[Supplied material — start]

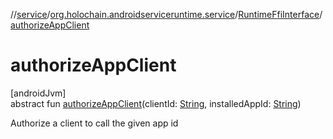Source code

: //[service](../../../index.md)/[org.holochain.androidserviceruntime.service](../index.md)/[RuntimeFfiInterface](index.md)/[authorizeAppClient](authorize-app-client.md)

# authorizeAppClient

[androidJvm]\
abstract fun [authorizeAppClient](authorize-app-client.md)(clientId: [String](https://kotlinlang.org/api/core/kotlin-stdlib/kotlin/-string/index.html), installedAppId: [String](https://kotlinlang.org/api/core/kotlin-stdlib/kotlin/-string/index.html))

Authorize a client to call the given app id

[Supplied material — finish]
[Supplied material — start]

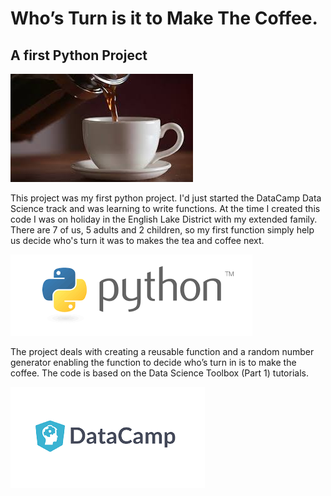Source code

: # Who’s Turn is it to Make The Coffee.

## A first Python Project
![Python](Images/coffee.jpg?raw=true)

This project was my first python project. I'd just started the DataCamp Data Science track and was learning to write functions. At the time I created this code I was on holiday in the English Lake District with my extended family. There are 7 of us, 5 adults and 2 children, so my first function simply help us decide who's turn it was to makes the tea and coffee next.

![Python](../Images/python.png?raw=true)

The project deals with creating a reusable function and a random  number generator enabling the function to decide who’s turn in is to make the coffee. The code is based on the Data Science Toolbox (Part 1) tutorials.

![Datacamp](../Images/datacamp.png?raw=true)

[Supplied material — finish]
[Supplied material — start]

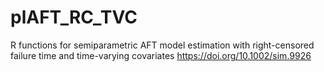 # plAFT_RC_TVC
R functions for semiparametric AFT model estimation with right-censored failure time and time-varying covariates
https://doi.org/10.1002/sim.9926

[Supplied material — finish]

**Exercise**: Reproduce every line from the listing above that holds the word "index".

**Problem solution**:
: //[service](../../../index.md)/[org.holochain.androidserviceruntime.service](../index.md)/[RuntimeFfiInterface](index.md)/[authorizeAppClient](authorize-app-client.md)
abstract fun [authorizeAppClient](authorize-app-client.md)(clientId: [String](https://kotlinlang.org/api/core/kotlin-stdlib/kotlin/-string/index.html), installedAppId: [String](https://kotlinlang.org/api/core/kotlin-stdlib/kotlin/-string/index.html))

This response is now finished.